*ACTIVITY*. Your task is to repeat the entries underneath exactly, minus the pictures.

Collected data:
##########

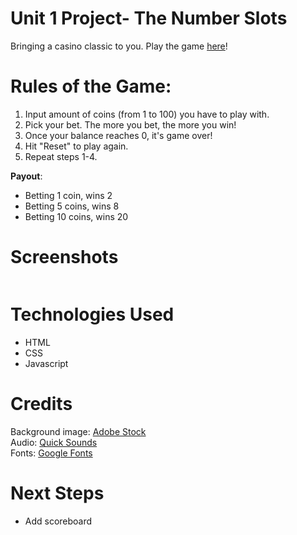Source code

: # Unit 1 Project- The Number Slots

Bringing a casino classic to you. Play the game <a href="https://unit-1-slot-machine.netlify.app" rel="noopener noreferrer" target="_blank">here</a>! 

# Rules of the Game:
1) Input amount of coins (from 1 to 100) you have to play with.
2) Pick your bet. The more you bet, the more you win!
3) Once your balance reaches 0, it's game over!
4) Hit "Reset" to play again.
5) Repeat steps 1-4.

**Payout**:
  <ul>
    <li>Betting 1 coin, wins 2 </li>
    <li>Betting 5 coins, wins 8 </li>
    <li>Betting 10 coins, wins 20</li>
  </ul>


# Screenshots
<img src="">

# Technologies Used
<ul>
  <li>HTML</li>
  <li>CSS</li>
  <li>Javascript</li>
</ul>

# Credits
Background image: <a href="https://stock.adobe.com/sk/search/images?k=slot+machine+blank" rel="noopener noreferrer" target="_blank">Adobe Stock</a>
<br>
Audio: <a href="https://quicksounds.com/library/sounds/slot-machine" rel="noopener noreferrer" target="_blank">Quick Sounds</a>
<br>
Fonts: <a href="https://fonts.google.com/" rel="noopener noreferrer" target="_blank">Google Fonts</a>

# Next Steps
<ul>
  <li>Add scoreboard</li>
</ul>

##########

*RESULT OF THE TASK*.
Source code

: # Unit 1 Project- The Number Slots

Bringing a casino classic to you. Play the game <a href="https://unit-1-slot-machine.netlify.app" rel="noopener noreferrer" target="_blank">here</a>! 

# Rules of the Game:
1) Input amount of coins (from 1 to 100) you have to play with.
2) Pick your bet. The more you bet, the more you win!
3) Once your balance reaches 0, it's game over!
4) Hit "Reset" to play again.
5) Repeat steps 1-4.

**Payout**:
  <ul>
    <li>Betting 1 coin, wins 2 </li>
    <li>Betting 5 coins, wins 8 </li>
    <li>Betting 10 coins, wins 20</li>
  </ul>


# Screenshots
<img src="">

# Technologies Used
<ul>
  <li>HTML</li>
  <li>CSS</li>
  <li>Javascript</li>
</ul>

# Credits
Background image: <a href="https://stock.adobe.com/sk/search/images?k=slot+machine+blank" rel="noopener noreferrer" target="_blank">Adobe Stock</a>
<br>
Audio: <a href="https://quicksounds.com/library/sounds/slot-machine" rel="noopener noreferrer" target="_blank">Quick Sounds</a>
<br>
Fonts: <a href="https://fonts.google.com/" rel="noopener noreferrer" target="_blank">Google Fonts</a>

# Next Steps
<ul>
  <li>Add scoreboard</li>
</ul>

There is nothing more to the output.